Locate the line that contains "Construisez un URI" in the entries below, then repeat it and every following line through the line that contains "Une heure de fin", exactly, and no others.
==========
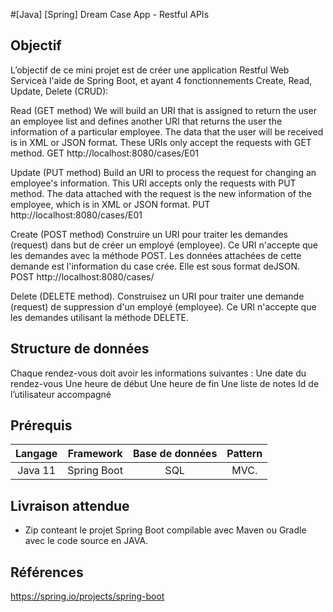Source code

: #[Java] [Spring] Dream Case App - Restful APIs


## Objectif

L’objectif de ce mini projet est de créer une application Restful Web Serviceà l'aide de Spring Boot, et ayant 4 fonctionnements Create, Read, Update, Delete (CRUD): 

Read (GET method)
We will build an URI that is assigned to return the user an employee list and defines another URI that returns the user the information of a particular employee. The data that the user will be received is in XML or JSON format. These URIs only accept the requests with GET method.
GET http://localhost:8080/cases/E01

Update (PUT method)
Build an URI to process the request for changing an employee's information. This URI accepts only the requests with PUT method. The data attached with the request is the new information of the employee, which is in XML or JSON format.
PUT http://localhost:8080/cases/E01

Create (POST method)
Construire un URI pour traiter les demandes (request) dans but de créer un employé (employee). Ce URI n'accepte que les demandes avec la méthode POST. Les données attachées de cette demande est l'information du case crée. Elle est sous format deJSON.
POST http://localhost:8080/cases/

Delete (DELETE method).
Construisez un URI pour traiter une demande (request) de suppression d'un employé (employee). Ce URI n'accepte que les demandes utilisant la méthode DELETE.
 

## Structure de données  

Chaque rendez-vous doit avoir les informations suivantes : 
    Une date du rendez-vous 
    Une heure de début 
    Une heure de fin
    Une liste de notes 
    Id de l’utilisateur accompagné

## Prérequis

|Langage   |Framework    | Base de données| Pattern|                     
|:--------:|:-----------:|:--------------:|:------:|
| Java 11  | Spring Boot |  SQL           | MVC.   | 


## Livraison attendue 

- Zip conteant le projet Spring Boot  compilable avec Maven ou Gradle avec le code source en JAVA.

## Références

https://spring.io/projects/spring-boot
==========
**Expected output:**
Construisez un URI pour traiter une demande (request) de suppression d'un employé (employee). Ce URI n'accepte que les demandes utilisant la méthode DELETE.
 

## Structure de données  

Chaque rendez-vous doit avoir les informations suivantes : 
    Une date du rendez-vous 
    Une heure de début 
    Une heure de fin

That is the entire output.